How to Reset Your Body Clock - sant0sk1
http://webworkerdaily.com/2008/07/03/how-to-reset-your-body-clock/
======
goodkarma
The last "job" I worked was rotating shift work, and we went from working 7
12-hour night shifts in a row (6pm-6am) to working 7 12-hour day shifts in a
row (6am-6pm) - with exactly 24 hours in between to re-adjust (6am Tuesday -
6am Wednesday).

What worked for me was to stay up as late as I could so that I was really
tired. When working the night shift (6pm-6am) I would usually be asleep by
7:30am or so, but on my swing day I would try to stay up until 7pm-9pm.
(Sometimes I would break down and take a 30 minute nap, but I tried not to if
I could, using whatever it took caffeine-wise.)

It usually helped if I gradually tried to stay up later in the mornings for
the last couple days of the night shift just to get my body used to it.

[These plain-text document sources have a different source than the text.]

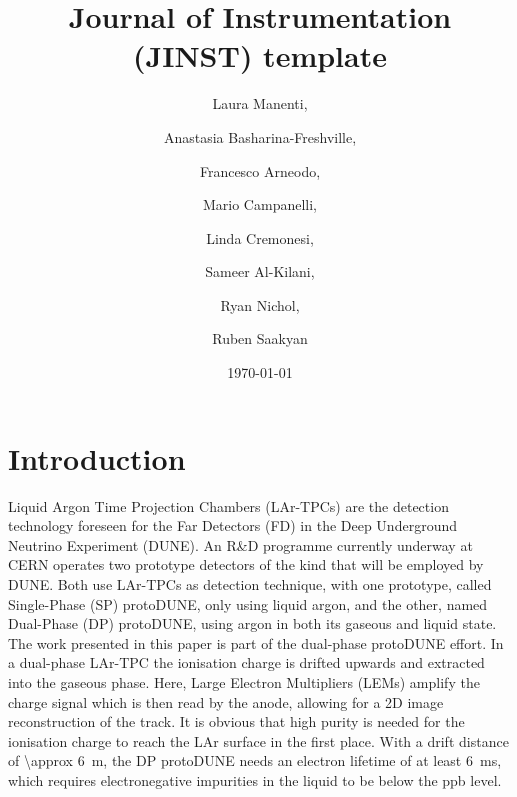 \documentclass[a4paper,11pt]{article}
\date{\today}
\title{Journal of Instrumentation (JINST) template}
\author[a,b,1]{Laura Manenti,\note{Corresponding author.}}
\author[b]{Anastasia Basharina-Freshville,}
\author[b]{Francesco Arneodo,}
\author[b]{Mario Campanelli,}
\author[b]{Linda Cremonesi,}
\author[b]{Sameer Al-Kilani,}
\author[b]{Ryan Nichol,}
\author[b]{Ruben Saakyan}
\affiliation[a]{One University,\\some-street, Country}
\affiliation[b]{Another University,\\different-address, Country}
\begin{document}
\maketitle
\flushbottom

\section{Introduction}

Liquid Argon Time Projection Chambers (LAr-TPCs) are the detection technology foreseen for the Far Detectors (FD) in the Deep Underground Neutrino Experiment (DUNE). 
An R\&D programme currently underway at CERN operates two prototype detectors of the kind that will be employed by DUNE. Both use LAr-TPCs as detection technique, with one prototype, called Single-Phase (SP) protoDUNE, only using liquid argon, and the other, named Dual-Phase (DP) protoDUNE, using argon in both its gaseous and liquid state.
The work presented in this paper is part of the dual-phase protoDUNE effort. In a dual-phase LAr-TPC the ionisation charge is drifted upwards and extracted into the gaseous phase. Here, Large Electron Multipliers (LEMs) amplify the charge signal which is then read by the anode, allowing for a 2D image reconstruction of the track. It is obvious that high purity is needed for the ionisation charge to reach the LAr surface in the first place. 
With a drift distance of \SI{\approx 6}{\m}, the DP protoDUNE needs an electron lifetime of at least \SI{6}{ms}, which requires electronegative impurities in the liquid to be below the ppb level. 
\end{document}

I went to bed fairly early that night (usually before 9pm) to try to get a
solid 8-9 hours of sleep that night. Occasionally took melatonin or a sleeping
pill but not regularly.

I was usually beat after the first full 12 hour day shift but it reset my body
clock pretty quickly. :)

------
mcormier
I found this article very confusing and written very poorly.

"My ideal workday usually starts at 3:00 am and ends three hours later"

Drink coffee before taking a nap? How exactly does that work?